---------- THE DATA ----------
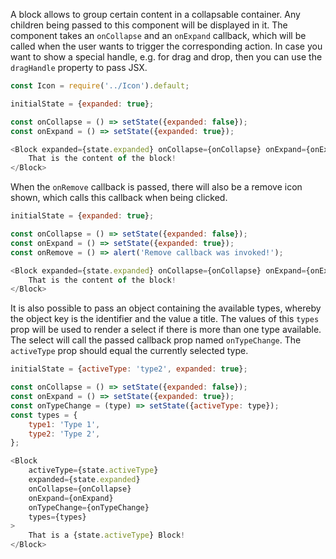 A block allows to group certain content in a collapsable container. Any children being passed to this component will be
displayed in it. The component takes an `onCollapse` and an `onExpand` callback, which will be called when the user
wants to trigger the corresponding action. In case you want to show a special handle, e.g. for drag and drop, then you
can use the `dragHandle` property to pass JSX.

```javascript
const Icon = require('../Icon').default;

initialState = {expanded: true};

const onCollapse = () => setState({expanded: false});
const onExpand = () => setState({expanded: true});

<Block expanded={state.expanded} onCollapse={onCollapse} onExpand={onExpand} dragHandle={<Icon name="su-shift" />}>
    That is the content of the block!
</Block>
```

When the `onRemove` callback is passed, there will also be a remove icon shown, which calls this callback when being
clicked.

```javascript
initialState = {expanded: true};

const onCollapse = () => setState({expanded: false});
const onExpand = () => setState({expanded: true});
const onRemove = () => alert('Remove callback was invoked!');

<Block expanded={state.expanded} onCollapse={onCollapse} onExpand={onExpand} onRemove={onRemove}>
    That is the content of the block!
</Block>
```

It is also possible to pass an object containing the available types, whereby the object key is the identifier and the
value a title. The values of this `types` prop will be used to render a select if there is more than one type
available. The select will call the passed callback prop named `onTypeChange`. The `activeType` prop should equal the
currently selected type.

```javascript
initialState = {activeType: 'type2', expanded: true};

const onCollapse = () => setState({expanded: false});
const onExpand = () => setState({expanded: true});
const onTypeChange = (type) => setState({activeType: type});
const types = {
    type1: 'Type 1',
    type2: 'Type 2',
};

<Block
    activeType={state.activeType}
    expanded={state.expanded}
    onCollapse={onCollapse}
    onExpand={onExpand}
    onTypeChange={onTypeChange}
    types={types}
>
    That is a {state.activeType} Block!
</Block>
```
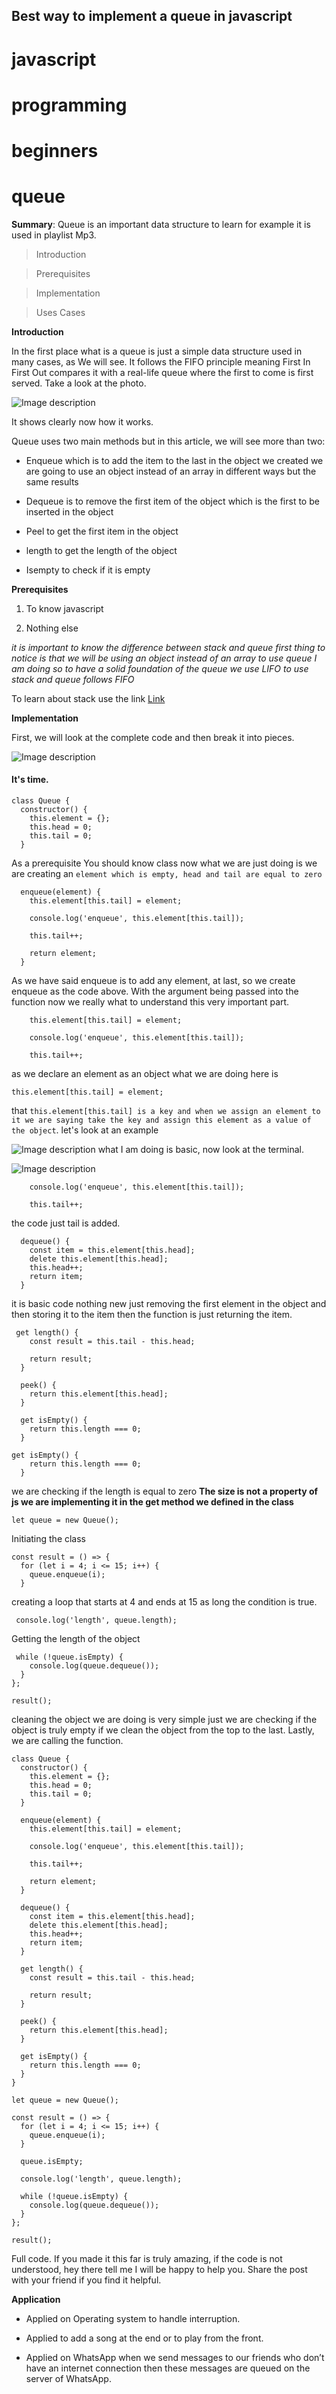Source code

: ## Best way to implement a queue in javascript


# javascript

# programming

# beginners

# queue

**Summary**: Queue is an important data structure to learn for example it is used in playlist Mp3.

> Introduction

> Prerequisites

> Implementation

> Uses Cases


**Introduction**

In the first place what is a queue is just a simple data structure used in many cases, as We will see. It follows the FIFO principle meaning First In First Out compares it with a real-life queue where the first to come is first served. Take a look at the photo.

![Image description](https://dev-to-uploads.s3.amazonaws.com/uploads/articles/il9ms3w5srle8yaev5zr.jpg)

It shows clearly now how it works.

Queue uses two main methods but in this article, we will see more than two: 

- Enqueue which is to add the item to the last in the object we created we are going to use an object instead of an array in different ways but the same results

- Dequeue is to remove the first item of the object which is the first to be inserted in the object

- Peel to get the first item in the object

- length to get the length of the object

- Isempty to check if it is empty


**Prerequisites**

1. To know javascript

2. Nothing else

_it is important to know the difference between stack and queue first thing to notice is that we will be using an object instead of an array to use queue I am doing so to have a solid foundation of the queue we use LIFO to use stack and queue follows FIFO_ 

To learn about stack use the link [Link](https://dev.to/brunoblaise/complete-guide-in-implementation-of-stack-in-javascript-2m4)

**Implementation**

First, we will look at the complete code and then break it into pieces.


![Image description](https://dev-to-uploads.s3.amazonaws.com/uploads/articles/gtvpzy7f7sj4jdrouqzb.png)


#### It's time.


```
class Queue {
  constructor() {
    this.element = {};
    this.head = 0;
    this.tail = 0;
  }
```
As a prerequisite You should know class now what we are just doing is we are creating an `element which is empty, head and tail are equal to zero`

```
  enqueue(element) {
    this.element[this.tail] = element;

    console.log('enqueue', this.element[this.tail]);

    this.tail++;

    return element;
  }
```
As we have said enqueue is to add any element, at last, so we create enqueue as the code above. With the argument being passed into the function now we really what to understand this very important part.

```
    this.element[this.tail] = element;

    console.log('enqueue', this.element[this.tail]);

    this.tail++;
```

as we declare an element as an object what we are doing here is

```
this.element[this.tail] = element;
```
that `this.element[this.tail] is a key and when we assign an element to it we are saying take the key and assign this element as a value of the object`. let's look at an example


![Image description](https://dev-to-uploads.s3.amazonaws.com/uploads/articles/i3phvbalq2nsiuccxryc.png)
what I am doing is basic, now look at the terminal. 

![Image description](https://dev-to-uploads.s3.amazonaws.com/uploads/articles/keqbbfp1ab9fy3ndvag2.png)



```
    console.log('enqueue', this.element[this.tail]);

    this.tail++;
```

the code just tail is added.

```
  dequeue() {
    const item = this.element[this.head];
    delete this.element[this.head];
    this.head++;
    return item;
  }
```

it is basic code nothing new just removing the first element in the object and then storing it to the item then the function is just returning the item.

```
 get length() {
    const result = this.tail - this.head;

    return result;
  }

  peek() {
    return this.element[this.head];
  }

  get isEmpty() {
    return this.length === 0;
  }
```

```
get isEmpty() {
    return this.length === 0;
  }
```
we are checking if the length is equal to zero **The size is not a property of js we are implementing it in the get method we defined in the class**


```
let queue = new Queue();

```

Initiating the class

```
const result = () => {
  for (let i = 4; i <= 15; i++) {
    queue.enqueue(i);
  }

```

creating a loop that starts at 4 and ends at 15 as long the condition is true.

```
 console.log('length', queue.length);
```
Getting the length of the object

```
 while (!queue.isEmpty) {
    console.log(queue.dequeue());
  }
};

result();
```

cleaning the object we are doing is very simple just we are checking if the object is truly empty if we clean the object from the top to the last. Lastly, we are calling the function.

```
class Queue {
  constructor() {
    this.element = {};
    this.head = 0;
    this.tail = 0;
  }

  enqueue(element) {
    this.element[this.tail] = element;

    console.log('enqueue', this.element[this.tail]);

    this.tail++;

    return element;
  }

  dequeue() {
    const item = this.element[this.head];
    delete this.element[this.head];
    this.head++;
    return item;
  }

  get length() {
    const result = this.tail - this.head;

    return result;
  }

  peek() {
    return this.element[this.head];
  }

  get isEmpty() {
    return this.length === 0;
  }
}

let queue = new Queue();

const result = () => {
  for (let i = 4; i <= 15; i++) {
    queue.enqueue(i);
  }

  queue.isEmpty;

  console.log('length', queue.length);

  while (!queue.isEmpty) {
    console.log(queue.dequeue());
  }
};

result();

```

Full code. If you made it this far is truly amazing, if the code is not understood, hey there tell me I will be happy to help you. Share the post with your friend if you find it helpful.

**Application**

- Applied on Operating system to handle interruption.

- Applied to add a song at the end or to play from the front.

- Applied on WhatsApp when we send messages to our friends who don’t have an internet connection then these messages are queued on the server of WhatsApp.
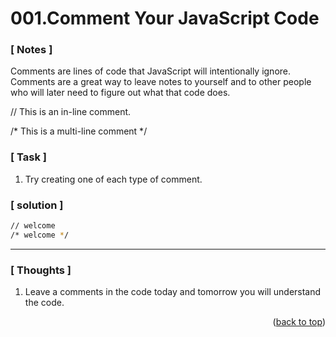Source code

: <a name="topage"></a>

# 001.Comment Your JavaScript Code

### [ Notes ]
Comments are lines of code that JavaScript will intentionally ignore. <br/>
Comments are a great way to leave notes to yourself and to other people who will later need to figure out what that code does.

// This is an in-line comment.

/* This is a
multi-line comment 
*/

### [ Task ]
  1. Try creating one of each type of comment.

### [ solution ]

```sh
// welcome
/* welcome */
```

-----

### [ Thoughts ]

  1. Leave a comments in the code today and tomorrow you will understand the code.
     


<p align="right">(<a href="#topage">back to top</a>)</p>
<br/>
<br/>
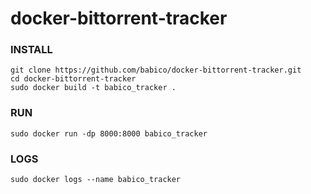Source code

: # docker-bittorrent-tracker

### INSTALL
```
git clone https://github.com/babico/docker-bittorrent-tracker.git
cd docker-bittorrent-tracker
sudo docker build -t babico_tracker .
```


### RUN
```
sudo docker run -dp 8000:8000 babico_tracker
```

### LOGS
```
sudo docker logs --name babico_tracker
```
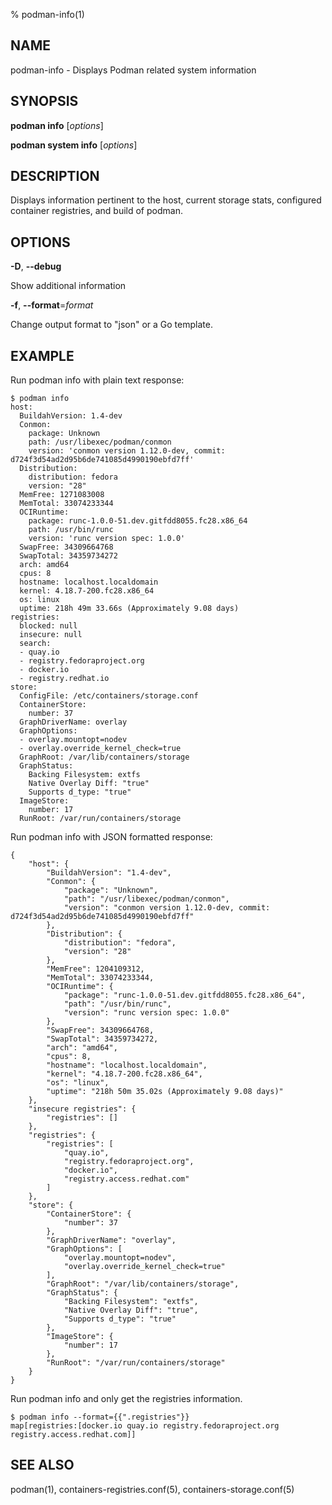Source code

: % podman-info(1)

## NAME
podman\-info - Displays Podman related system information

## SYNOPSIS
**podman info** [*options*]

**podman system info** [*options*]

## DESCRIPTION

Displays information pertinent to the host, current storage stats, configured container registries, and build of podman.


## OPTIONS

**-D**, **--debug**

Show additional information

**-f**, **--format**=*format*

Change output format to "json" or a Go template.


## EXAMPLE

Run podman info with plain text response:
```
$ podman info
host:
  BuildahVersion: 1.4-dev
  Conmon:
    package: Unknown
    path: /usr/libexec/podman/conmon
    version: 'conmon version 1.12.0-dev, commit: d724f3d54ad2d95b6de741085d4990190ebfd7ff'
  Distribution:
    distribution: fedora
    version: "28"
  MemFree: 1271083008
  MemTotal: 33074233344
  OCIRuntime:
    package: runc-1.0.0-51.dev.gitfdd8055.fc28.x86_64
    path: /usr/bin/runc
    version: 'runc version spec: 1.0.0'
  SwapFree: 34309664768
  SwapTotal: 34359734272
  arch: amd64
  cpus: 8
  hostname: localhost.localdomain
  kernel: 4.18.7-200.fc28.x86_64
  os: linux
  uptime: 218h 49m 33.66s (Approximately 9.08 days)
registries:
  blocked: null
  insecure: null
  search:
  - quay.io
  - registry.fedoraproject.org
  - docker.io
  - registry.redhat.io
store:
  ConfigFile: /etc/containers/storage.conf
  ContainerStore:
    number: 37
  GraphDriverName: overlay
  GraphOptions:
  - overlay.mountopt=nodev
  - overlay.override_kernel_check=true
  GraphRoot: /var/lib/containers/storage
  GraphStatus:
    Backing Filesystem: extfs
    Native Overlay Diff: "true"
    Supports d_type: "true"
  ImageStore:
    number: 17
  RunRoot: /var/run/containers/storage

```
Run podman info with JSON formatted response:
```
{
    "host": {
        "BuildahVersion": "1.4-dev",
        "Conmon": {
            "package": "Unknown",
            "path": "/usr/libexec/podman/conmon",
            "version": "conmon version 1.12.0-dev, commit: d724f3d54ad2d95b6de741085d4990190ebfd7ff"
        },
        "Distribution": {
            "distribution": "fedora",
            "version": "28"
        },
        "MemFree": 1204109312,
        "MemTotal": 33074233344,
        "OCIRuntime": {
            "package": "runc-1.0.0-51.dev.gitfdd8055.fc28.x86_64",
            "path": "/usr/bin/runc",
            "version": "runc version spec: 1.0.0"
        },
        "SwapFree": 34309664768,
        "SwapTotal": 34359734272,
        "arch": "amd64",
        "cpus": 8,
        "hostname": "localhost.localdomain",
        "kernel": "4.18.7-200.fc28.x86_64",
        "os": "linux",
        "uptime": "218h 50m 35.02s (Approximately 9.08 days)"
    },
    "insecure registries": {
        "registries": []
    },
    "registries": {
        "registries": [
            "quay.io",
            "registry.fedoraproject.org",
            "docker.io",
            "registry.access.redhat.com"
        ]
    },
    "store": {
        "ContainerStore": {
            "number": 37
        },
        "GraphDriverName": "overlay",
        "GraphOptions": [
            "overlay.mountopt=nodev",
            "overlay.override_kernel_check=true"
        ],
        "GraphRoot": "/var/lib/containers/storage",
        "GraphStatus": {
            "Backing Filesystem": "extfs",
            "Native Overlay Diff": "true",
            "Supports d_type": "true"
        },
        "ImageStore": {
            "number": 17
        },
        "RunRoot": "/var/run/containers/storage"
    }
}
```
Run podman info and only get the registries information.
```
$ podman info --format={{".registries"}}
map[registries:[docker.io quay.io registry.fedoraproject.org registry.access.redhat.com]]
```

## SEE ALSO
podman(1), containers-registries.conf(5), containers-storage.conf(5)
----------
PROMPT:
Which lines of the records above contain the word "zero"? Report each one in full.

WRITTEN REPLY:
As a prerequisite You should know class now what we are just doing is we are creating an `element which is empty, head and tail are equal to zero`
we are checking if the length is equal to zero **The size is not a property of js we are implementing it in the get method we defined in the class**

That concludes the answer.